Posts Tagged ‘D.C. Court of Appeals’

Nonresident Gamblers Take a Step Closer to Equality

July 9th, 2013 No comments

Compared to U.S. resident gamblers, nonresident gamblers have had it far worse: Gambling losses are not deductible at all unless connected to a trade or business. Also, games like poker and slots are subject to thirty-percent withholding on a per-bet basis, as opposed to a per-session basis.

Until today, that is.

The District of Columbia Court of Appeals has ruled in Park v. Commissioner that a nonresident gambler may calculate gambling winnings or losses on a per-session basis.

To elucidate the practical significance of this holding, the court explained the tax outcomes when applying each method:

Consider two people. The first, a U.S. citizen, walks into a casino and sits down to play slots. The player first wins $100 but then loses the $100 before leaving the casino for the night. In that hypothetical, the U.S. citizen would have $0 in income to report because the IRS interprets the applicable provision of the Tax Code to cover only gains measured over a session of gambling.

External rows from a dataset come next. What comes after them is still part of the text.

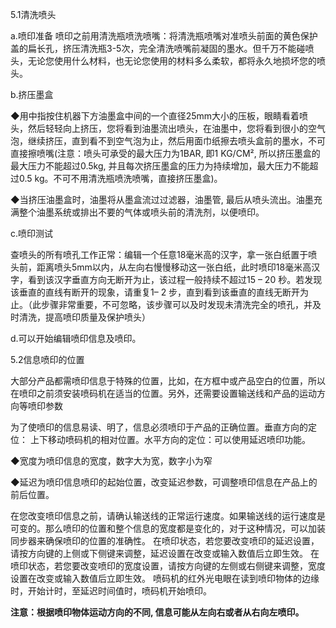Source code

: 5.1清洗喷头

a.喷印准备
喷印之前用清洗瓶喷洗喷嘴：将清洗瓶喷嘴对准喷头前面的黄色保护盖的扁长孔，挤压清洗瓶3-5次，完全清洗喷嘴前凝固的墨水。但千万不能碰喷头，无论您使用什么材料，也无论您使用的材料多么柔软，都将永久地损坏您的喷头。

b.挤压墨盒

◆用中指按住机器下方油墨盒中间的一个直径25mm大小的压板，眼睛看着喷头，然后轻轻向上挤压，您将看到油墨流出喷头，在油墨中，您将看到很小的空气泡，继续挤压，直到看不到空气泡为止，然后用面巾纸擦去喷头盒前的墨水，不可直接擦喷嘴(注意：喷头可承受的最大压力为1BAR, 即1 KG/CM², 所以挤压墨盒的最大压力不能超过0.5kg, 并且每次挤压墨盒的压力为持续增加，最大压力不能超过0.5 kg。不可不用清洗瓶喷洗喷嘴，直接挤压墨盒)。

◆当挤压油墨盒时，油墨将从墨盒流过过滤器，油墨管, 最后从喷头流出。油墨充满整个油墨系统或排出不要的气体或喷头前的清洗剂，以便喷印。

c.喷印测试

查喷头的所有喷孔工作正常：编辑一个任意18毫米高的汉字，拿一张白纸置于喷头前，距离喷头5mm以内，从左向右慢慢移动这一张白纸，此时喷印18毫米高汉字，看到该汉字垂直方向无断开为止，该过程一般持续不超过15 – 20 秒。若发现该垂直的直线有断开的现象，请重复1– 2 步，直到看到该垂直的直线无断开为止。（此步骤非常重要，不可忽略，该步骤可以及时发现未清洗完全的喷孔，并及时清洗，提高喷印质量及保护喷头）

d.可以开始编辑喷印信息及喷印。

5.2信息喷印的位置

大部分产品都需喷印信息于特殊的位置，比如，在方框中或产品空白的位置，所以在喷印之前须安装喷码机在适当的位置。另外，还需要设置输送线和产品的运动方向等喷印参数


为了使喷印的信息易读、明了，信息必须喷印于产品的正确位置。垂直方向的定位： 上下移动喷码机的相对位置。水平方向的定位：可以使用延迟喷印功能。

◆宽度为喷印信息的宽度，数字大为宽，数字小为窄

◆延迟为喷印信息喷印的起始位置，改变延迟参数，可调整喷印信息在产品上的前后位置。

在您改变喷印信息之前，请确认输送线的正常运行速度。如果输送线的运行速度是可变的。那么喷印的位置和整个信息的宽度都是变化的，对于这种情况，可以加装同步器来确保喷印的位置的准确性。
在喷印状态，若您要改变喷印的延迟设置，请按方向键的上侧或下侧键来调整，延迟设置在改变或输入数值后立即生效。
在喷印状态，若您要改变喷印的宽度设置，请按方向键的左侧或右侧键来调整，宽度设置在改变或输入数值后立即生效。
喷码机的红外光电眼在读到喷印物体的边缘时，开始计时，至延迟时间值时，喷码机开始喷印。

**注意：根据喷印物体运动方向的不同, 信息可能从左向右或者从右向左喷印。**
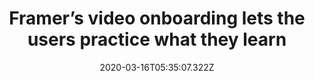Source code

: ﻿---
title: "Framer’s video onboarding lets the users practice what they learn"
description: "Framer uses an unusual method to onboard their users by getting them to click on a play/pause button on the lower part of the screen which plays an onboarding video that disappears when the same button is clicked."
popupImage: "/assets/onboardings/framer-video-onboarding-1.jpg"
popupImageAlt: Framer video onboarding 1
popupImage2: "/assets/onboardings/framer-video-onboarding-2.jpg"
popupImage2Alt: Framer video onboarding 2
date: "2020-03-16T05:35:07.322Z"
category: 2
product: 1
bullets:
    - title: "✅ <b>Great for video learners</b> : Although interactive onboarding is much more preferable today, video content is still a solid learning tool. Moreover, Framer turns the video content into interactive onboarding by putting it on the platform in a pausable manner.<br>
                ✅ <b>Easier navigation between features</b> : Instead of going back and forth tooltips, users can rewind or replay videos for a better understanding of features.<br>
                ✅ <b>Pause and try</b> : Users can easily pause the video which will dismiss the video window altogether for users to use the tool itself. By going for such an onboarding, Framer makes it possible for users to pause and try what they have learned.<br>"
    
---
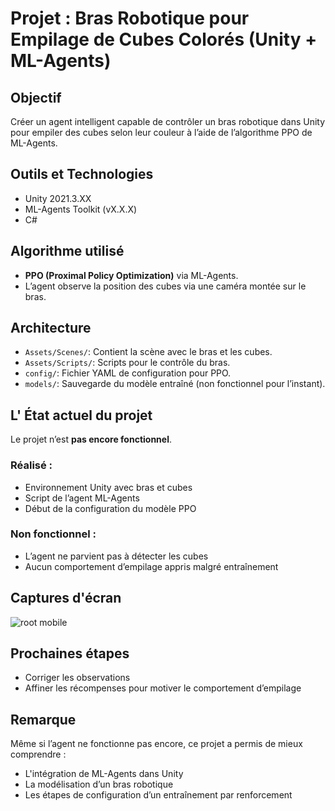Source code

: #  Projet : Bras Robotique pour Empilage de Cubes Colorés (Unity + ML-Agents)

##  Objectif
Créer un agent intelligent capable de contrôler un bras robotique dans Unity pour empiler des cubes selon leur couleur à l’aide de l’algorithme PPO de ML-Agents.

##  Outils et Technologies
- Unity 2021.3.XX
- ML-Agents Toolkit (vX.X.X)
- C#

##  Algorithme utilisé
- **PPO (Proximal Policy Optimization)** via ML-Agents.
- L’agent observe la position des cubes via une caméra montée sur le bras.

##  Architecture
- `Assets/Scenes/`: Contient la scène avec le bras et les cubes.
- `Assets/Scripts/`: Scripts pour le contrôle du bras.
- `config/`: Fichier YAML de configuration pour PPO.
- `models/`: Sauvegarde du modèle entraîné (non fonctionnel pour l’instant).

## L' État actuel du projet
 Le projet n’est **pas encore fonctionnel**.

###  Réalisé :
- Environnement Unity avec bras et cubes
- Script de l’agent ML-Agents
- Début de la configuration du modèle PPO

###  Non fonctionnel :
- L’agent ne parvient pas à détecter les cubes
- Aucun comportement d’empilage appris malgré entraînement

##  Captures d'écran


![root mobile](https://github.com/user-attachments/assets/b21e98f3-e151-4554-a946-09ddd5c3ce73)

##  Prochaines étapes
- Corriger les observations
- Affiner les récompenses pour motiver le comportement d’empilage

##  Remarque
Même si l’agent ne fonctionne pas encore, ce projet a permis de mieux comprendre :
- L'intégration de ML-Agents dans Unity
- La modélisation d’un bras robotique
- Les étapes de configuration d’un entraînement par renforcement




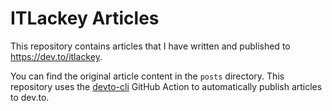 # ITLackey Articles

This repository contains articles that I have written and published to https://dev.to/itlackey.

You can find the original article content in the `posts` directory. This repository uses the [devto-cli](https://github.com/sinedied/devto-cli) GitHub Action to automatically publish articles to dev.to.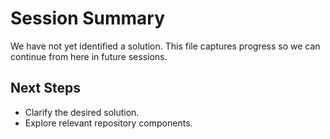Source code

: # Session Summary

We have not yet identified a solution. This file captures progress so we can continue from here in future sessions.

## Next Steps
- Clarify the desired solution.
- Explore relevant repository components.

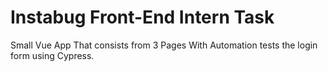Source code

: # Instabug Front-End Intern Task

Small Vue App That consists from 3 Pages With Automation tests the login form using Cypress.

The second person, a non-resident alien, also wins $100 and then loses $100. The non-resident alien is in the same financial situation as our U.S. friend. But according to the IRS, the non-resident alien has $100 in income to report (the $100 he won in the initial bet) because the IRS interprets the applicable provision to require non-resident aliens to pay taxes on gains from each bet.

Section 165(d) of the Internal Revenue Code states that a U.S. resident taxpayer may deduct losses from wagering transactions only to the extent of gains from such transactions. Section 871(a)(1)(A) requires nonresident taxpayers to include in income, among other things, “gains” received from sources in the United States.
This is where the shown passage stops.